The move brought to a head long-simmering discontent over  Brown’s leadership just months before an election which the  opposition Conservatives are expected to win. The most likely  poll date is May 6 — four months from today.   British financial markets largely shrugged off the challenge  and analysts said they expected it to fizzle out.

The timing was a surprise as many commentators feel it is  too late to replace Brown before the election and Labour has  started to claw back some ground from the Conservatives in  recent opinion polls. There is no obvious successor to Brown.

“Many colleagues have expressed their frustration at the way  in which this (leadership) question is affecting our political  performance,” Geoff Hoon and Patricia Hewitt said in a letter to  Labour members of parliament. “The only way to resolve this  issue would be to allow every member to express their view in a  secret ballot.”

Hoon and Hewitt have served in a variety of government  posts. However, Hewitt was planning to stand down at the next  election and it is not clear how much support they command among  Labour MPs beyond those who have long been critical of Brown.

As unusually heavy snow fell across the country and cloaked  the houses of parliament, Labour figures said the challenge had  little chance of gathering momentum and would soon melt away.

“It is not what the Parliamentary Labour Party wants nor  frankly what the British public wants,” Tony Lloyd, chairman of  the parliamentary Labour Party told BBC television.

Miliband and Home Secretary (interior minister) Alan  Johnson, both often touted as possible Labour leaders, offered  their support to Brown.

“I am working closely with the prime minister on foreign  policy issues and support the re-election campaign for a Labour  government that he is leading,” Miliband said.

Brown served as finance minister for a decade under Tony  Blair before replacing him mid-term in 2007. Brown’s critics say  he lacks charisma and his ratings have suffered during a deep  recession and an increasingly bloody campaign in Afghanistan.

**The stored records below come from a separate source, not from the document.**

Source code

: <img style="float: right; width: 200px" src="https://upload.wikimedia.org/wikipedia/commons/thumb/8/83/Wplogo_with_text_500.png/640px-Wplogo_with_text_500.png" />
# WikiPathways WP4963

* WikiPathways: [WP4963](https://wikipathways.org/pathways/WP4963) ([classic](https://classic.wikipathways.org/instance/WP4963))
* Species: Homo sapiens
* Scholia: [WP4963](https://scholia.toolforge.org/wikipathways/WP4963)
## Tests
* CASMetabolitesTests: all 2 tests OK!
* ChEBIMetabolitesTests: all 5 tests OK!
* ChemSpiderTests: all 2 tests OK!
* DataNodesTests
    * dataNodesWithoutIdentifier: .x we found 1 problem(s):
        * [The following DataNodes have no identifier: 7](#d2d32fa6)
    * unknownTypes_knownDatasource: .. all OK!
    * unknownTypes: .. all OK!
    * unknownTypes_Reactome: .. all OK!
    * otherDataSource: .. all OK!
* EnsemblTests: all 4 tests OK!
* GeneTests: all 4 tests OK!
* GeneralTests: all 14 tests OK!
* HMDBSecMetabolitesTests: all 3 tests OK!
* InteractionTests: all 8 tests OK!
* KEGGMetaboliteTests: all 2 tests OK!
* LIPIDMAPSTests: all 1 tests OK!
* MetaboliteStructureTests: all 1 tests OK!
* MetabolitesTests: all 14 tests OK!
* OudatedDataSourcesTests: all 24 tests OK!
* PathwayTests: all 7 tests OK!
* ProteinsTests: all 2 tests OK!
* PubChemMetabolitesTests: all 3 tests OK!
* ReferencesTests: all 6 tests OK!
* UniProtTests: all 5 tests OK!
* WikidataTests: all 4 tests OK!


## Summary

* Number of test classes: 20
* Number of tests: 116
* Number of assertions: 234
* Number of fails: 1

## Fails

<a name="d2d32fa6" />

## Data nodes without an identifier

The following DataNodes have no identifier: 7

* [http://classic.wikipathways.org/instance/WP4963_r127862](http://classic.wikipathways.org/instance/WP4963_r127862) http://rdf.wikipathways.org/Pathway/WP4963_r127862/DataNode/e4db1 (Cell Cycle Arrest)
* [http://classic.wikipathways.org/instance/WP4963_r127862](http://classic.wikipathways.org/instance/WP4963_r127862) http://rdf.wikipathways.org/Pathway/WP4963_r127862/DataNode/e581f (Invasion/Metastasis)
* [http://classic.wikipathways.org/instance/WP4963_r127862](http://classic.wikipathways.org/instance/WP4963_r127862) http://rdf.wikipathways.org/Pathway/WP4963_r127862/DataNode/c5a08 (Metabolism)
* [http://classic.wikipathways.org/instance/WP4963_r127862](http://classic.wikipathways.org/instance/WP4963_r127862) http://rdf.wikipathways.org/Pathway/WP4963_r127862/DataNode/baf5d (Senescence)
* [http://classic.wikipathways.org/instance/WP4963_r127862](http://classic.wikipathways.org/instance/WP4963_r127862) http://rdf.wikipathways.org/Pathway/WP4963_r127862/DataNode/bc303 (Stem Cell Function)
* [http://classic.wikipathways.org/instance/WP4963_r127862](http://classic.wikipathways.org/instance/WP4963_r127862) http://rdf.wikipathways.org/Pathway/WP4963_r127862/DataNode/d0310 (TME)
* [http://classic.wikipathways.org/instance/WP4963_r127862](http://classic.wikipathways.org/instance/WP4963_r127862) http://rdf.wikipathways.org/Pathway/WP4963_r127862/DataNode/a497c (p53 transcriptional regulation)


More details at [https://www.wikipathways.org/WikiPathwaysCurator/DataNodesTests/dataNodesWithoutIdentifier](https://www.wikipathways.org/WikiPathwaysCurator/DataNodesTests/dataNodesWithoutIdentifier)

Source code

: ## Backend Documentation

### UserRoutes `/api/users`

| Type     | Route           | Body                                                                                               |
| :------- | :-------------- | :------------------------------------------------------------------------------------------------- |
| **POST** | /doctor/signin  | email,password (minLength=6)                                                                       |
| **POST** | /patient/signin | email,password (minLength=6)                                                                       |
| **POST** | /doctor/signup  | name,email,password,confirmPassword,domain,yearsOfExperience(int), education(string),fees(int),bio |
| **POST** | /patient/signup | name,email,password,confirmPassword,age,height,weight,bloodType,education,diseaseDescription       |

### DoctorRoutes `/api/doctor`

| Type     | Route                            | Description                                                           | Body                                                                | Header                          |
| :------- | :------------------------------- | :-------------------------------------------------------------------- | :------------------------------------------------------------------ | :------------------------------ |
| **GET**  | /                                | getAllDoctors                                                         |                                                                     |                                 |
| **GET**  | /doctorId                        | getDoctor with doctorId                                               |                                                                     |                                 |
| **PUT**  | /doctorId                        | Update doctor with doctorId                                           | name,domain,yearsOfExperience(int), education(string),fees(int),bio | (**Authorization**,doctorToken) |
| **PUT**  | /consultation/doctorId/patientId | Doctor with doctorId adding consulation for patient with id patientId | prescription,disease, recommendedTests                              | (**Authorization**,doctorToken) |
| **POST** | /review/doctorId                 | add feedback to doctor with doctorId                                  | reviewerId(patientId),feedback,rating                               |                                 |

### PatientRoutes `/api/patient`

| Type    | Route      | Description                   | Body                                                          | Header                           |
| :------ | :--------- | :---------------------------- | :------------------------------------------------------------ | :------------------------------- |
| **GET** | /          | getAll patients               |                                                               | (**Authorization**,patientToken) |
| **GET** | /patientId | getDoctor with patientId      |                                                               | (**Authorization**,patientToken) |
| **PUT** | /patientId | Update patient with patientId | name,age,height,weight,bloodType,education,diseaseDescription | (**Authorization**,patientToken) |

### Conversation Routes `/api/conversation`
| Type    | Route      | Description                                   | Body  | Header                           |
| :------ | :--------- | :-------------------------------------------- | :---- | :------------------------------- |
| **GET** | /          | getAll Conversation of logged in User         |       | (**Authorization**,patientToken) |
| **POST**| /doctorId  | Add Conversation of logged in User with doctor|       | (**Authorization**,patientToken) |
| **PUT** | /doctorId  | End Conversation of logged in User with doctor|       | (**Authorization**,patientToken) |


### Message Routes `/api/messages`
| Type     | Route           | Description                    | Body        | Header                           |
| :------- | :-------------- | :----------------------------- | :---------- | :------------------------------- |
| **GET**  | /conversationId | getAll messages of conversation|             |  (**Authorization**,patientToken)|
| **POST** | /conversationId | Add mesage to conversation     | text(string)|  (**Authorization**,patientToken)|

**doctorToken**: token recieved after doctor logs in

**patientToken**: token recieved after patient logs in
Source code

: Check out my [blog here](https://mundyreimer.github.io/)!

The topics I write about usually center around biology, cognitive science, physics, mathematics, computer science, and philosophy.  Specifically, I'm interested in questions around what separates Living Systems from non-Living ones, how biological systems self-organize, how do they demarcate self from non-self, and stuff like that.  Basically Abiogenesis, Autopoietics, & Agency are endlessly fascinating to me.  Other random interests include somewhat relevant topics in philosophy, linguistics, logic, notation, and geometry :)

The centre-right Conservatives, seeking a return to power  after 13 years, pressed their calls for an early election.

“Ministers are more concerned about saving their own  political skin than actually getting Britain out of the  monumental mess we are in,” said party chairman Eric Pickles.

“We cannot go on like this. The only responsible thing the  government can do is call a general election.”

Political commentators said rebels had fluffed their chance  of ousting Brown last June when several ministers, including  Hoon, resigned but a rebellion petered out.

“Now, in an election year itself, to call for a secret  ballot of the parliamentary party, looks hugely self-indulgent  by two ministers who are on the downslope themselves in that the  best of their career has gone, and I think that is the way the  parliamentary party frankly will view this,” said Jonathan  Tonge, head of politics at Liverpool University.